CARGNACCO |
Giugno 1991 |
Dopo 45 anni dalla fine del secondo conflitto mondiale sono tornati in Patria i resti di un soldato italiano non
identificato caduto in Russia.
Quanto rimane deposto in una bara è stato consegnato dai soldati sovietici, mentre un loro picchetto rendeva l’onore
delle armi a 4 militari italiani (un alpino, un fante, un marinaio, un aviere) che hanno provveduto a scortarla fino al
suo arrivo all’aeroporto di Ronchi dei Legionari da dove, la sera di Domenica 25 Novembre in un clima di enorme
commozione tra scrosci di pioggia e raffiche di vento che rendevano ancor più grave il momento, si è avviata, seguita
simbolicamente da tutti i labari e gagliardetti delle associazioni d’arma e combattentistiche, alla cappella del Sacrario
di Redipuglia per essere vegliata fino a Domenica 2 Dicembre da guardie d’onore delle Forze Armate.
Durante quei 7 giorni di veglia alla spicciolata, singolarmente, o in gruppi più consistenti, noi Alpini e familiari dei
dispersi abbiamo voluto, con una stretta al cuore, rendere omaggio alla piccola bara.
Chi ha creduto di salutare un fratello, chi un genitore, chi un compagno di eroismi e fatti d’arme.
Certamente ognuno di noi che sapeva ha voluto rendere onore alle Virtù del Soldato d’Italia: spirito di sacrifici, senso
del dovere, senso dell’onore umile non sbandierato.
Virtù anche civili sulle quali si fondano e reggono gli stati e le comunità.
A rendere ossequio al dovere oscuro Domenica 2 Dicembre sui gradini di Redipuglia c’erano migliaia di persone, centinaia
i labari e gagliardetti tra i quali anche i nostri, tra le autorità il Presidente della Repubblica e una autorevole
delegazione sovietica.
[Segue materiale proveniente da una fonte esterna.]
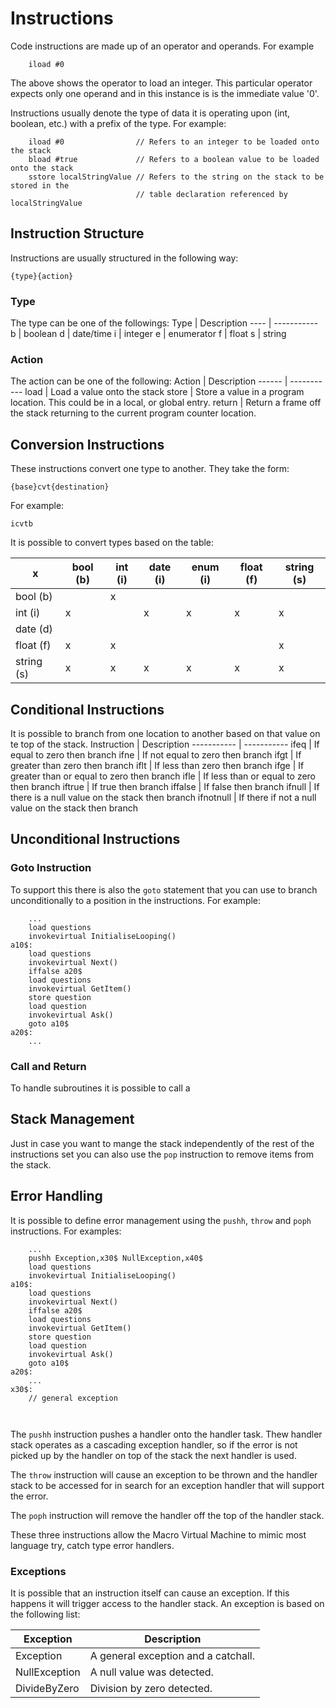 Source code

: # Instructions
Code instructions are made up of an operator and operands. For example
```
    iload #0
```
The above shows the operator to load an integer. This particular operator expects only one operand and in this instance is is the immediate value '0'.

Instructions usually denote the type of data it is operating upon (int, boolean, etc.) with a prefix of the type. For example:
```
    iload #0                // Refers to an integer to be loaded onto the stack
    bload #true             // Refers to a boolean value to be loaded onto the stack
    sstore localStringValue // Refers to the string on the stack to be stored in the 
                            // table declaration referenced by localStringValue
```

## Instruction Structure
Instructions are usually structured in the following way:
```
{type}{action}
```

### Type
The type can be one of the followings:
Type | Description
---- | -----------
b | boolean
d | date/time
i | integer
e | enumerator
f | float
s | string

### Action
The action can be one of the following:
Action | Description
------ | -----------
load | Load a value onto the stack
store | Store a value in a program location. This could be in a local, or global entry.
return | Return a frame off the stack returning to the current program counter location.

## Conversion Instructions
These instructions convert one type to another. They take the form:
```
{base}cvt{destination}
```
For example:
```
icvtb
```
It is possible to convert types based on the table:

x | bool (b) | int (i) | date (i) | enum (i) | float (f) | string (s)
--- | ---- | --- | ---- | ---- | ----- | ------
bool (b) | | x | | ||||
int (i) | x | | x | x | x | x
date (d) | | | | |
float (f) | x | x | | | | x
string (s) | x | x | x | x | x | x


## Conditional Instructions
It is possible to branch from one location to another based on that value on te top of the stack.
Instruction | Description
----------- | -----------
ifeq | If equal to zero then branch
ifne | If not equal to zero then branch
ifgt | If greater than zero then branch
iflt | If less than zero then branch
ifge | If greater than or equal to zero then branch
ifle | If less than or equal to zero then branch
iftrue | If true then branch
iffalse | If false then branch
ifnull | If there is a null value on the stack then branch
ifnotnull | If there if not a null value on the stack then branch

## Unconditional Instructions

### Goto Instruction
To support this there is also the `goto` statement that you can use to branch unconditionally to a position in the instructions. For example:
```
    ...
    load questions
    invokevirtual InitialiseLooping()
a10$:
    load questions
    invokevirtual Next()
    iffalse a20$
    load questions
    invokevirtual GetItem()
    store question
    load question
    invokevirtual Ask()
    goto a10$
a20$:
    ...
```

### Call and Return
To handle subroutines it is possible to call a 


## Stack Management
Just in case you want to mange the stack independently of the rest of the instructions set you can also use the `pop` instruction to remove items from the stack.

## Error Handling
It is possible to define error management using the `pushh`, `throw` and `poph` instructions. For examples:
```
    ...
    pushh Exception,x30$ NullException,x40$
    load questions
    invokevirtual InitialiseLooping()
a10$:
    load questions
    invokevirtual Next()
    iffalse a20$
    load questions
    invokevirtual GetItem()
    store question
    load question
    invokevirtual Ask()
    goto a10$
a20$:
    ...
x30$:
    // general exception
    
    
```
The `pushh` instruction pushes a handler onto the handler task. Thew handler stack operates as a cascading exception handler, so if the error is not picked up by the handler on top of the stack the next handler is used.

The `throw` instruction will cause an exception to be thrown and the handler stack to be accessed for in search for an exception handler that will support the error.

The `poph` instruction will remove the handler off the top of the handler stack.

These three instructions allow the Macro Virtual Machine to mimic most language try, catch type error handlers.

### Exceptions
It is possible that an instruction itself can cause an exception. If this happens it will trigger access to the handler stack. An exception is based on the following list:

Exception | Description
--------- | -----------
Exception | A general exception and a catchall.
NullException | A null value was detected.
DivideByZero | Division by zero detected.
Quanta commozione!
Nel pomeriggio... Cargnacco. Il sacello che da 35 anni aspetta la salma del soldato ignoto simbolo delle “Centomila
gavette di ghiaccio” può essere chiuso.
Ora i familiari di 75 mila dispersi hanno una tomba su cui pregare, il desiderio di Don Carlo Caneva mitico cappellano
della Tridentina e del Senatore Amor Tartufoli, padre di un caduto in Russia, che si batterono per la costruzione del
tempio, si è finalmente realizzato.
Nei nostri cuori, fuori dalla ufficialità delle cerimonie, c’è tanta tristezza.
Sono 75 mila i nostri soldati italiani dichiarati dispersi.
Quello che non fece la battaglia fecero la brutalità della marcia e poi l’odio degli uomini.
Non lasciamo che l’oblio cancelli la memoria di quella tragica epopea. Leggiamo per saperne di più, chiediamo ai nostri
reduci, solo così il loro sacrificio sarà per noi, nuove generazioni, lezione storica e ammaestramento morale.